Storage on Sherlock#
Sherlock provides access to several file systems, each with distinct storage characteristics. Each user and PI group get access to a set of predefined directories in these file systems to store their data.
Sherlock is a compute cluster, not a storage system
Sherlock's storage resources are limited and are shared among many users. They are meant to store data and code associated with projects for which you are using Sherlock's computational resources. This space is for work actively being computed on with Sherlock, and should not be used as a target for backups from other systems.
If you're looking for a long-term storage solution for research data, Stanford Research Computing offers the Oak storage system, which is specifically intended for this usage.

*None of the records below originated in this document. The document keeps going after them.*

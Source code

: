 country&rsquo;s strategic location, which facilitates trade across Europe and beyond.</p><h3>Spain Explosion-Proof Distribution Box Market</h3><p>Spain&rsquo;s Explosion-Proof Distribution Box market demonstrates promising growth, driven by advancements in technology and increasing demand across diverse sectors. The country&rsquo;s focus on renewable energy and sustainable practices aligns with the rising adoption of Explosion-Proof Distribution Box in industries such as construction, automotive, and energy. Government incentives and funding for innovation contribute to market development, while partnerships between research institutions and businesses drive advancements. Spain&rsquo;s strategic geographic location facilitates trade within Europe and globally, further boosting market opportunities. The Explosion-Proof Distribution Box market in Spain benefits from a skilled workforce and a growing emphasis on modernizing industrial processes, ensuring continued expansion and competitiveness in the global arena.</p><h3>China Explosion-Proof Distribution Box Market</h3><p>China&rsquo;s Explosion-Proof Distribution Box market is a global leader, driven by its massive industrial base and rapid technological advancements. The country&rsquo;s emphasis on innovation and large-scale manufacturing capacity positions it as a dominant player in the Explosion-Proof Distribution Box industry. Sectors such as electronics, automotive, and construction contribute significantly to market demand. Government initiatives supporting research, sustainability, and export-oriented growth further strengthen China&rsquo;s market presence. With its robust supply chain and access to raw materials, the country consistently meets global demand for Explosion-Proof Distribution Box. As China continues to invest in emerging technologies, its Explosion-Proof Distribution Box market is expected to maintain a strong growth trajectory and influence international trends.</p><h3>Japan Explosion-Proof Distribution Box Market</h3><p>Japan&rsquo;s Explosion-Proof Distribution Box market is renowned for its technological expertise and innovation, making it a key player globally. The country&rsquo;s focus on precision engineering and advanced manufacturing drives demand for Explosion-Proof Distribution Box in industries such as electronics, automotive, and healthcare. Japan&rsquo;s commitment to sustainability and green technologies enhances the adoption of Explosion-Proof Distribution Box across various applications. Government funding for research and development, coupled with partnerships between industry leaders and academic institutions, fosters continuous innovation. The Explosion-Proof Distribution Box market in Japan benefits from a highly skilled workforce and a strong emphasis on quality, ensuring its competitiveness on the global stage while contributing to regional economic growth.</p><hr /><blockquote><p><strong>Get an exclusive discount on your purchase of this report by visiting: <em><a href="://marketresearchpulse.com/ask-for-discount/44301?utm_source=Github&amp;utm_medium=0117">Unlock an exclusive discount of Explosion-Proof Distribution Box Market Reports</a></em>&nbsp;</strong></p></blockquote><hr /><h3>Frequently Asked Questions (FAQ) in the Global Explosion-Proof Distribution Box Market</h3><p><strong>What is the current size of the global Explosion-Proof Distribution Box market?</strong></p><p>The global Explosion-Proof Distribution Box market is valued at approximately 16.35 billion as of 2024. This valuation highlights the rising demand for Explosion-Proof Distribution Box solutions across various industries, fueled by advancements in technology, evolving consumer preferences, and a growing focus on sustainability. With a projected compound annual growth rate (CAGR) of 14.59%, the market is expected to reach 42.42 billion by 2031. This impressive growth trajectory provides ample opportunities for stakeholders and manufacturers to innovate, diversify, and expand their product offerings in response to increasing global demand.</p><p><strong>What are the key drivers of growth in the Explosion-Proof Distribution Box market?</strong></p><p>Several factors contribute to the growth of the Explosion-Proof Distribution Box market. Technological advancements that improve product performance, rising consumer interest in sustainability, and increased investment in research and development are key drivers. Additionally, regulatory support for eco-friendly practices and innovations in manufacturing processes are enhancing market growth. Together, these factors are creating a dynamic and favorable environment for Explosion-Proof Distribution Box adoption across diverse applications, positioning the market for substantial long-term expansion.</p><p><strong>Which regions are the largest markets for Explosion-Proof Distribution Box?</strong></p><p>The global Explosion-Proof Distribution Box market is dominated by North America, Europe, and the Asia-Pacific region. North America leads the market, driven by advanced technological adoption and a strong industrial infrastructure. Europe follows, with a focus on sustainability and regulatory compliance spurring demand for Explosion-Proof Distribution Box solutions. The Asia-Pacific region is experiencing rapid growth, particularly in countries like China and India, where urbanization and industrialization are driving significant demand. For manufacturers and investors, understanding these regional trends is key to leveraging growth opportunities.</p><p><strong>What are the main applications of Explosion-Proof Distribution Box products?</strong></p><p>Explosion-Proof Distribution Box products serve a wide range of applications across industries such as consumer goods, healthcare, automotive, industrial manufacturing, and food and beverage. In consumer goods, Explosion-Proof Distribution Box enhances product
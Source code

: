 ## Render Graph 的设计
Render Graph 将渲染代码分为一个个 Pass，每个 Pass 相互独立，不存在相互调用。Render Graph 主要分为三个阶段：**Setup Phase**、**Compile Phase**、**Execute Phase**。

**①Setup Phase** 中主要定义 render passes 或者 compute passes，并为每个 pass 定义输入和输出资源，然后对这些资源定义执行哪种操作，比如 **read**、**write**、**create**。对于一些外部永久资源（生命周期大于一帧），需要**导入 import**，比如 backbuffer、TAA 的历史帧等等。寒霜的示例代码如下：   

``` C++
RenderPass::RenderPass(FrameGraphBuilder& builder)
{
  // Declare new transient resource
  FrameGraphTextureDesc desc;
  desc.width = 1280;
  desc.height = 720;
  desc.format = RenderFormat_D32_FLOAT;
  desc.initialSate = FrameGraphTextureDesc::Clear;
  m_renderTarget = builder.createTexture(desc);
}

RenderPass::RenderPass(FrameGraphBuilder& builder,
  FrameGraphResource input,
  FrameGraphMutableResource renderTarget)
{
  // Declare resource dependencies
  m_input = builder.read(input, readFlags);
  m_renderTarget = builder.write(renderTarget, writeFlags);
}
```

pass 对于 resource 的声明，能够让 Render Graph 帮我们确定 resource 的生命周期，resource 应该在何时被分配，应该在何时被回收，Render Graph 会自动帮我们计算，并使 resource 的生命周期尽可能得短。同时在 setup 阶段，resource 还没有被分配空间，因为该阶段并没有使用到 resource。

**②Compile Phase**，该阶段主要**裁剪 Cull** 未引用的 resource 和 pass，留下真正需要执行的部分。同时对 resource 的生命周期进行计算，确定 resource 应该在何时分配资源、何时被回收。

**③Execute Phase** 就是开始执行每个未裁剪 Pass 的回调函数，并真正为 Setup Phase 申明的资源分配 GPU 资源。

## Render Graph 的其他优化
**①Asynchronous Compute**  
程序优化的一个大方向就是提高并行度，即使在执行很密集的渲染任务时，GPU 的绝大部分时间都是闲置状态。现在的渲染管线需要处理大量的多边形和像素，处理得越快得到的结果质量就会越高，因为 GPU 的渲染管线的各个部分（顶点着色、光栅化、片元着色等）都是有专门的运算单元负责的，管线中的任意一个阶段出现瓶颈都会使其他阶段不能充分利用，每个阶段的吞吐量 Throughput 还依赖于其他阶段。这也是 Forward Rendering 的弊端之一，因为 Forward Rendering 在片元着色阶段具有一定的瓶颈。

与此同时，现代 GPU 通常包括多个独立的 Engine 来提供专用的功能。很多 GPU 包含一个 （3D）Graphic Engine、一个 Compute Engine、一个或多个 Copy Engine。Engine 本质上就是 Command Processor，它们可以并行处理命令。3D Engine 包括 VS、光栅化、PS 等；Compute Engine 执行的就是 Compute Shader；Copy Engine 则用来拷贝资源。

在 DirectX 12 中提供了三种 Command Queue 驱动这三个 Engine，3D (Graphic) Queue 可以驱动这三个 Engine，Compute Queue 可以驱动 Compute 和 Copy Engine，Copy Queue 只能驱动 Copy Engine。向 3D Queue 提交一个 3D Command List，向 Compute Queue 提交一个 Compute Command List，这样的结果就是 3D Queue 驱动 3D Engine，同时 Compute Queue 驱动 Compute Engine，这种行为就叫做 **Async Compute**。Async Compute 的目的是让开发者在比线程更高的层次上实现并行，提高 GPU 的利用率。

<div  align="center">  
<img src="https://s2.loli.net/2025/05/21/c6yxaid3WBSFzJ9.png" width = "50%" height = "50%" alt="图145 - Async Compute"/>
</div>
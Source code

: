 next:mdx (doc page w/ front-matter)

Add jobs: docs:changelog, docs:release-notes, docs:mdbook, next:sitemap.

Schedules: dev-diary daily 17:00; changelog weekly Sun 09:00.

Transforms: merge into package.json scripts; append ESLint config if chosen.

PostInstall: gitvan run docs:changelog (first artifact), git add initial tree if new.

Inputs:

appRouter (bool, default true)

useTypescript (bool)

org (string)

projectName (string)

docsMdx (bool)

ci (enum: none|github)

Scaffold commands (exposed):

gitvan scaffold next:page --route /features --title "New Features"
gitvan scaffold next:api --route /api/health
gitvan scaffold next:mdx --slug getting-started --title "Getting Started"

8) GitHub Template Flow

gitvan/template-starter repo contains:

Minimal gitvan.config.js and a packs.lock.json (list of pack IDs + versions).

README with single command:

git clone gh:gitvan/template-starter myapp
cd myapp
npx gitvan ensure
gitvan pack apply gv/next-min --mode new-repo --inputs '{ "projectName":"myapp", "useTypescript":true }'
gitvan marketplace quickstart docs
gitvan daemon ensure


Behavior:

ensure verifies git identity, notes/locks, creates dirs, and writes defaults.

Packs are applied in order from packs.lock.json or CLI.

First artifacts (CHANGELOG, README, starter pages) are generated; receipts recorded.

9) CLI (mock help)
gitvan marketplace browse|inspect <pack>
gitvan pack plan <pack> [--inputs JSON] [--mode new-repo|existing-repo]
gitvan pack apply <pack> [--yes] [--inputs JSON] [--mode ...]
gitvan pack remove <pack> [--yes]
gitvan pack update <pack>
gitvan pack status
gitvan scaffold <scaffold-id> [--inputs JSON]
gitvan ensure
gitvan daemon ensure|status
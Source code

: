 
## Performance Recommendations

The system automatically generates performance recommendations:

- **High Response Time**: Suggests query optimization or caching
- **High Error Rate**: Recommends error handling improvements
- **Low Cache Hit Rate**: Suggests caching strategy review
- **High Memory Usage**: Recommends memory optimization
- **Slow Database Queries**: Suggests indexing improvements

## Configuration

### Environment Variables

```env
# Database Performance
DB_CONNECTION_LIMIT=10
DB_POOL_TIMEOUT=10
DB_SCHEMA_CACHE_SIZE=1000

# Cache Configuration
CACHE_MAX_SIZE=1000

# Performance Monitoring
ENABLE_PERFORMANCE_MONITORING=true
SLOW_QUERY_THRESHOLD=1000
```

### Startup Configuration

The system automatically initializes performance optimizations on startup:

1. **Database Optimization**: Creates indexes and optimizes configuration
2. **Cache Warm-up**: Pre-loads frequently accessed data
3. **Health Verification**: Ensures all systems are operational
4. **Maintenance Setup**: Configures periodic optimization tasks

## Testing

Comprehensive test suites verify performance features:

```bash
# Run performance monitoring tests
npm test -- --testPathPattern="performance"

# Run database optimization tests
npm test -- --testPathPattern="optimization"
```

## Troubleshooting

Those file systems are shared with other users, and are subject to quota limits and for some of them, purge policies (time-residency limits).
Filesystem overview#
Features and purpose#
Name | Type | Backups / Snapshots | Performance | Purpose | Cost |
---|---|---|---|---|---|
$HOME , $GROUP_HOME | NFS | / | low | small, important files (source code, executable files, configuration files...) | free |
$SCRATCH , $GROUP_SCRATCH | Lustre | / | high bandwidth | large, temporary files (checkpoints, raw application output...) | free |
$L_SCRATCH | local SSD | / | low latency, high IOPS | job specific output requiring high IOPS | free |
$OAK | Lustre | option / | moderate | long term storage of research data | volume-based1 |
Access scope#
Name | Scope | Access sharing level |
---|---|---|
$HOME | cluster | user |
$GROUP_HOME | cluster | group |
$SCRATCH | cluster | user |
$GROUP_SCRATCH | cluster | group |
$L_SCRATCH | compute node | user |
$OAK | cluster (optional, purchase required) | group |
Group storage locations are typically shared between all the members of the same PI group. User locations are only accessible by the user.
Quotas and limits#
Volume and inodes
Quotas are applied on both volume (the amount of data stored in bytes) and inodes: an inode (index node) is a data structure in a Unix-style file system that describes a file-system object such as a file or a directory. In practice, each filesystem entry (file, directory, link) counts as an inode.
Name | Quota type | Volume quota | Inode quota | Retention |
---|---|---|---|---|
$HOME | directory | 15 GB | n/a | |
$GROUP_HOME | directory | 1 TB | n/a | |
$SCRATCH | directory | 100 TB | 20 million | time limited |
$GROUP_SCRATCH | directory | 100 TB | 20 million | time limited |
$L_SCRATCH | n/a | n/a | n/a | job lifetime |
$OAK | directory | amount purchased | function of the volume purchased |
Quota types:
- directory: based on files location and account for all the files that are in a given directory.
- user: based on files ownership and account for all the files that belong to a given user.
- group: based on files ownership and account for all the files that belong to a given group.
Retention types:
- : files are kept as long as the user account exists on Sherlock.
- time limited: files are kept for a fixed length of time after they've been last modified. Once the limit is reached, files expire and are automatically deleted.
- job lifetime: files are only kept for the duration of the job and are automatically purged when the job ends.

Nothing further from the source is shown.